■ Task brief ■
Print nothing but the lines below starting at the line that holds "Königreich Israel von" and ending at the line that holds "gesündigt; aber ehre", including both, each exactly as written.

■ Task inputs ■
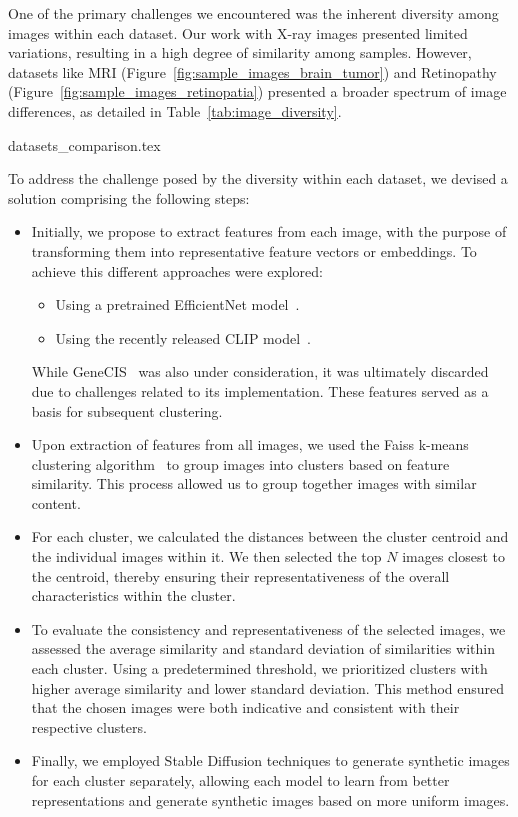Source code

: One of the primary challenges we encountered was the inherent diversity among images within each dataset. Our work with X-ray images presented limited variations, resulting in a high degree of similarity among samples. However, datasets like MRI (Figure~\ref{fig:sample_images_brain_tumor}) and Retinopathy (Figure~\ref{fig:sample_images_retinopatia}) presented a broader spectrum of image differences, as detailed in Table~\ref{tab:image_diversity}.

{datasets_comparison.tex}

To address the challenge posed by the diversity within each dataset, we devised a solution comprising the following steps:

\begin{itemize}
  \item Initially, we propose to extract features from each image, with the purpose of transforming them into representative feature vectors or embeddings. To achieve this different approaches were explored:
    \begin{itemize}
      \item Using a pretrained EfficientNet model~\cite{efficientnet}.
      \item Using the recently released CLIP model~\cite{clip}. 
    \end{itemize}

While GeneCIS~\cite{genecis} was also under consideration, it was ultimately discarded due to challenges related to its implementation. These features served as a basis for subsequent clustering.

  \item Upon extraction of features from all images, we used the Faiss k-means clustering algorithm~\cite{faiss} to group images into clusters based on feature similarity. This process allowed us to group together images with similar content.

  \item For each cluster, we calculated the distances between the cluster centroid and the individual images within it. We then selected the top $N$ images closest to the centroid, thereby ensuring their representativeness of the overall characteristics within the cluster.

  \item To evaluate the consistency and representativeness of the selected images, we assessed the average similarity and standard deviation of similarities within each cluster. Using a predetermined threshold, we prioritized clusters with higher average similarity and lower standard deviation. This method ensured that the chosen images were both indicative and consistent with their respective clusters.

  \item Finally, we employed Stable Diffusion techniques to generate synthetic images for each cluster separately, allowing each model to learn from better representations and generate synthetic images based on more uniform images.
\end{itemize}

--

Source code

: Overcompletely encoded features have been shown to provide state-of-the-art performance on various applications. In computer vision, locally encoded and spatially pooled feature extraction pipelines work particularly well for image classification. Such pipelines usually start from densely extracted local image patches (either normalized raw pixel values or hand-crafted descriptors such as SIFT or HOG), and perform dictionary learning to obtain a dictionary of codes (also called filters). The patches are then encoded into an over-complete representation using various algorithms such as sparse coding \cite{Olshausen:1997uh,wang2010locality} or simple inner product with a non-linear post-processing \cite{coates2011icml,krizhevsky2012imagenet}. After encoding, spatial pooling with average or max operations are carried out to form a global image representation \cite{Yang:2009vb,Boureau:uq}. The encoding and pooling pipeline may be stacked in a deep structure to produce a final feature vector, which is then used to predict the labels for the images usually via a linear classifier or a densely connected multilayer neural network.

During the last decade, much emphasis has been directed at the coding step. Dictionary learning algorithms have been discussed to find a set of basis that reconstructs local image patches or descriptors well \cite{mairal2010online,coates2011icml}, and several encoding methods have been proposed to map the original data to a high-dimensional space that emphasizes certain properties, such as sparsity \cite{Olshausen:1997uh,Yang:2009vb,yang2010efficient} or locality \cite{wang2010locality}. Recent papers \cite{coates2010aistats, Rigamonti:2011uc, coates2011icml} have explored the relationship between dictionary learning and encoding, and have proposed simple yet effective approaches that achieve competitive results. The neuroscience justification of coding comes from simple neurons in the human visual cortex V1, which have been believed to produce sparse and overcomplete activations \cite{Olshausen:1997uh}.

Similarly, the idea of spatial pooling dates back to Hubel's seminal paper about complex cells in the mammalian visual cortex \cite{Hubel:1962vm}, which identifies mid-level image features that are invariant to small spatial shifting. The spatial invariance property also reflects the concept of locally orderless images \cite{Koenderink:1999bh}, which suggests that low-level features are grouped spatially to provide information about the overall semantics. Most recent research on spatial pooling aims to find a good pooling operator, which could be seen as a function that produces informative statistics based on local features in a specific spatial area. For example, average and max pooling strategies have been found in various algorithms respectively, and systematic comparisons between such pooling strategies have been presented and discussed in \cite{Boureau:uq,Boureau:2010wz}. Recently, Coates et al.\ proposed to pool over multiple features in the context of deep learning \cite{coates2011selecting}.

* * *

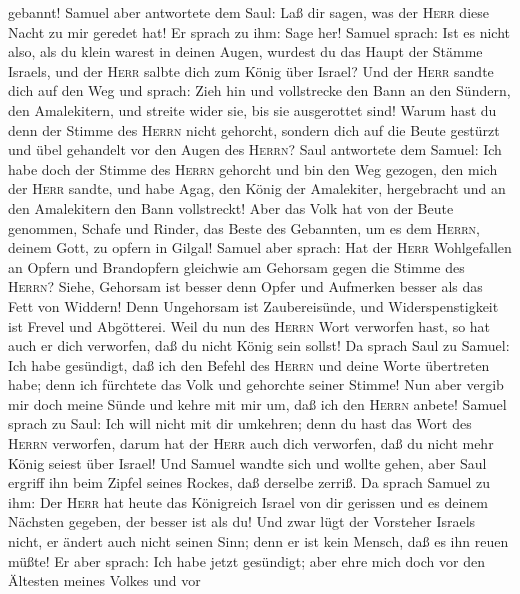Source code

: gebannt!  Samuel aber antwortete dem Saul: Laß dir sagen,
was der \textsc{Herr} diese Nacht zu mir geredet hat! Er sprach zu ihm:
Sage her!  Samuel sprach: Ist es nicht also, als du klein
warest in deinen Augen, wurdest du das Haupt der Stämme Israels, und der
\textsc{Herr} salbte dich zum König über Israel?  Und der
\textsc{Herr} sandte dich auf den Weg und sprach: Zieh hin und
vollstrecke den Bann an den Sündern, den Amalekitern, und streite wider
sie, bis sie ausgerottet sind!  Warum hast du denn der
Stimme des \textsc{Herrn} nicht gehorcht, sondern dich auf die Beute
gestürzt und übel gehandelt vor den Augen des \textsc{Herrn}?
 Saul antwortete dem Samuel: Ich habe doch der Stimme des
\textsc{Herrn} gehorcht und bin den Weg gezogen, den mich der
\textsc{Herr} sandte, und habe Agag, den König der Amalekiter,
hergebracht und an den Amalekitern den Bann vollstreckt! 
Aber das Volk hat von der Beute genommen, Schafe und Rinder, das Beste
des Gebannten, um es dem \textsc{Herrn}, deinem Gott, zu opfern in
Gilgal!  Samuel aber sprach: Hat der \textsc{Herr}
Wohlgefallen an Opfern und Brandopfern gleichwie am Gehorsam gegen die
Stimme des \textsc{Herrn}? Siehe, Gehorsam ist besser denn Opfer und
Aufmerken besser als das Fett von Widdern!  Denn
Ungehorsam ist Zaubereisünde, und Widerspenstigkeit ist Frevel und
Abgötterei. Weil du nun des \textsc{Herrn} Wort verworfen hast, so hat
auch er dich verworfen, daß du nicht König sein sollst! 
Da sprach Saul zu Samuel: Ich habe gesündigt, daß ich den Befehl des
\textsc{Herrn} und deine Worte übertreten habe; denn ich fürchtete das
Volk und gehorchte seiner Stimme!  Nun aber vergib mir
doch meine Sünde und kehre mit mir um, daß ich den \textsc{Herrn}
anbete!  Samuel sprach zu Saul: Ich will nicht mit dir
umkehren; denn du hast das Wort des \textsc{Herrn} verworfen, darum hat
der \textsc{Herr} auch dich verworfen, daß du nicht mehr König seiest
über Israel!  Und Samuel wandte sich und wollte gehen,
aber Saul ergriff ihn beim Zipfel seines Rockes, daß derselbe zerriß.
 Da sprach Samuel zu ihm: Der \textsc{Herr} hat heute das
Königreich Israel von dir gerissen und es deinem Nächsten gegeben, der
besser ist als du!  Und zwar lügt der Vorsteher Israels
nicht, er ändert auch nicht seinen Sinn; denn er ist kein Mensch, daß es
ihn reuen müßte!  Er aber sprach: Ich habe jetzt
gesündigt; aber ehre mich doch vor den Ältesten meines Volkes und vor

■ Task solution ■
Königreich Israel von dir gerissen und es deinem Nächsten gegeben, der
besser ist als du!  Und zwar lügt der Vorsteher Israels
nicht, er ändert auch nicht seinen Sinn; denn er ist kein Mensch, daß es
ihn reuen müßte!  Er aber sprach: Ich habe jetzt
gesündigt; aber ehre mich doch vor den Ältesten meines Volkes und vor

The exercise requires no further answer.